Перед тем, как лечь спать, Антон Ильич попросил портье разбудить его в шесть утра.


Когда он подъехал к отелю, на пляже никого не оказалось. Солнце уже поднялось, на море прыгали волны. Антон Ильич растерялся. Где же Юля? Ждать ли ее здесь? Или идти к ней в номер? Он глянул на часы. Было ровно семь.

Вдруг вдали показалась женская фигура. Сердце у него затрепетало. Он пригляделся – так и есть, это она! В желтом купальнике, в котором она так ему нравилась, и платке, повязанном на бедрах. Она шла издалека, от самого пирса. Шла спокойно, неторопливо. И даже отсюда ему было видно ее красивое задумчивое лицо.

Страхи Антон Ильича вмиг испарились. Перед глазами пронеслась вся их с Юлей жизнь – такая недолгая, но все же целая жизнь! – и он понял сейчас по ее лицу, что напрасно опасался, напрасно сомневался в ней. Он быстро спустился к пляжу и побежал по песку.

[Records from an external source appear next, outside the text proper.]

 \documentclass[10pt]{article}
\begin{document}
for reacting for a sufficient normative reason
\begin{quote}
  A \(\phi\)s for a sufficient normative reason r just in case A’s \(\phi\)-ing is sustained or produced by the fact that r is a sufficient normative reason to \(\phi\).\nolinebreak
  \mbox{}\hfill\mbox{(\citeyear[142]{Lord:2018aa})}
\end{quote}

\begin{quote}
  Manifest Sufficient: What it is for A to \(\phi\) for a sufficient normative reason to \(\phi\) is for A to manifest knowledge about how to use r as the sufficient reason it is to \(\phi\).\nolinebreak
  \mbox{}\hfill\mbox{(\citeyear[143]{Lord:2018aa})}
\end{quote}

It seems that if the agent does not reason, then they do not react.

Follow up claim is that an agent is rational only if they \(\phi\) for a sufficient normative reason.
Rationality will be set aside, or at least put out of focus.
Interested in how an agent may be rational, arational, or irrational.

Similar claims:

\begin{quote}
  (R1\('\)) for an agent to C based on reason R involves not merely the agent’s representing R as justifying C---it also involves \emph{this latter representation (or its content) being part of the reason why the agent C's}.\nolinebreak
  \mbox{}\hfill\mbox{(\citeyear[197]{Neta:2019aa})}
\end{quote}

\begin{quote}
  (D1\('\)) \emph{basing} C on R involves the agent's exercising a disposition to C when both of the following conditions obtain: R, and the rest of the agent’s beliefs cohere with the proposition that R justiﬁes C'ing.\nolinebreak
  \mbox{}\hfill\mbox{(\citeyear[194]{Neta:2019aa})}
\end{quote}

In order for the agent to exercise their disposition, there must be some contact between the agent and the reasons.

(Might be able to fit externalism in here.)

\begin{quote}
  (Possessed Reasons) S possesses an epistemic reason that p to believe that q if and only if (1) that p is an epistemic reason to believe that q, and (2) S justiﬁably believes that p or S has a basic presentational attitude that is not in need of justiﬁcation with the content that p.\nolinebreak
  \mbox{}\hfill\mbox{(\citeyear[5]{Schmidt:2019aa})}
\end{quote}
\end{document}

– Юля! Юленька! Родная моя!

Она увидела его и остановилась, улыбаясь, а он побежал к ней, раскинув руки, и не было в эту минуту человека счастливее его. Он чувствовал, будто они никогда и не расставались вовсе, будто не было этих мучительных дней и будто все, что довелось им пережить за последние двое суток, кануло в море и не имело больше никакого значения, ибо не было в целом мире человека роднее и дороже ему, чем Юля. Вся шелуха этих дней рассыпалась и спала; все эти ссоры, будто нарочно выдуманные кем-то, чтобы воздвигнуть между ними стену, рухнули в тот миг, когда они встретились глазами. Это и есть любовь, вспыхнуло в голове Антона Ильича, и это короткое слово вдруг объяснило ему все – и для чего он жил, и чего искал, и к чему стремился. Вселенская радость обуяла его. Он летел по песку, не чуя собственных ног.

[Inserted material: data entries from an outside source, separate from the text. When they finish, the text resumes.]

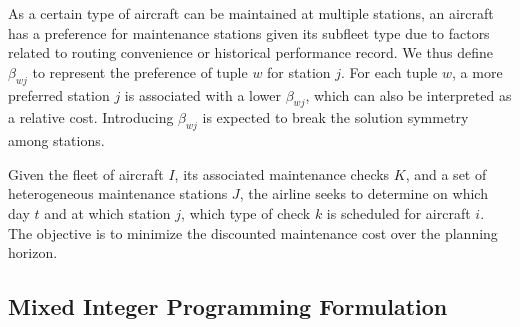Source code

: As a certain type of aircraft can be maintained at multiple stations, an aircraft has a preference for maintenance stations given its subfleet type due to factors related to routing convenience or historical performance record.  We thus define $\beta_{wj}$ to represent the preference of tuple $w$ for station $j$. For each tuple $w$, a more preferred station $j$ is associated with a lower $\beta_{wj}$, which can also be interpreted as a relative cost. Introducing $\beta_{wj}$ is expected to break the solution symmetry among stations. 

 
Given the fleet of aircraft $I$, its associated maintenance checks $K$, and a set of heterogeneous maintenance stations $J$, the airline seeks to determine on which day $t$ and at which station $j$, which type of check $k$ is scheduled for aircraft $i$. The objective is to minimize the discounted maintenance cost over the planning horizon. 
 

\subsection{Mixed Integer Programming Formulation}
\label{subsec:MIP_formulation}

Откуда ни возьмись явилась Наталья.

Антон Ильич перестал бежать и в недоумении смотрел на нее. Что она тут делает?

Наталья, как обычно по утрам, была в спортивном костюме и делала упражнения. Стоя лицом к нему, согнув колени и подавшись вперед, она вытягивала обе руки, словно обхватывая что-то, и тянула к себе. Затем снова закидывала руки вперед и тянула. Это что еще за фокусы, проворчал про себя Антон Ильич и хотел было шагнуть в сторону Юли, но вдруг отчетливо ощутил, как ветром его несет к Наталье. Он шагнул в сторону, но его тут же развернуло обратно, подтолкнуло, и, сам того не желая, он стал снова перемещаться в сторону Натальи. Да что ж это такое, рассердился Антон Ильич! Он встал, крепко упершись ногами в песок, и раскинул руки, намереваясь удержаться на месте. На несколько мгновений он устоял, но тут Наталья отклонилась назад, с размаху закинула обе руки и потянула его к себе. Порывом ветра Антона Ильича ударило в спину, подхватило и понесло. Из-под ног его клубами вздымался песок, а он, влекомый какой-то непонятной ему мощной ураганной силой, понесся прямиком навстречу торжествующе хохочущей Наталье…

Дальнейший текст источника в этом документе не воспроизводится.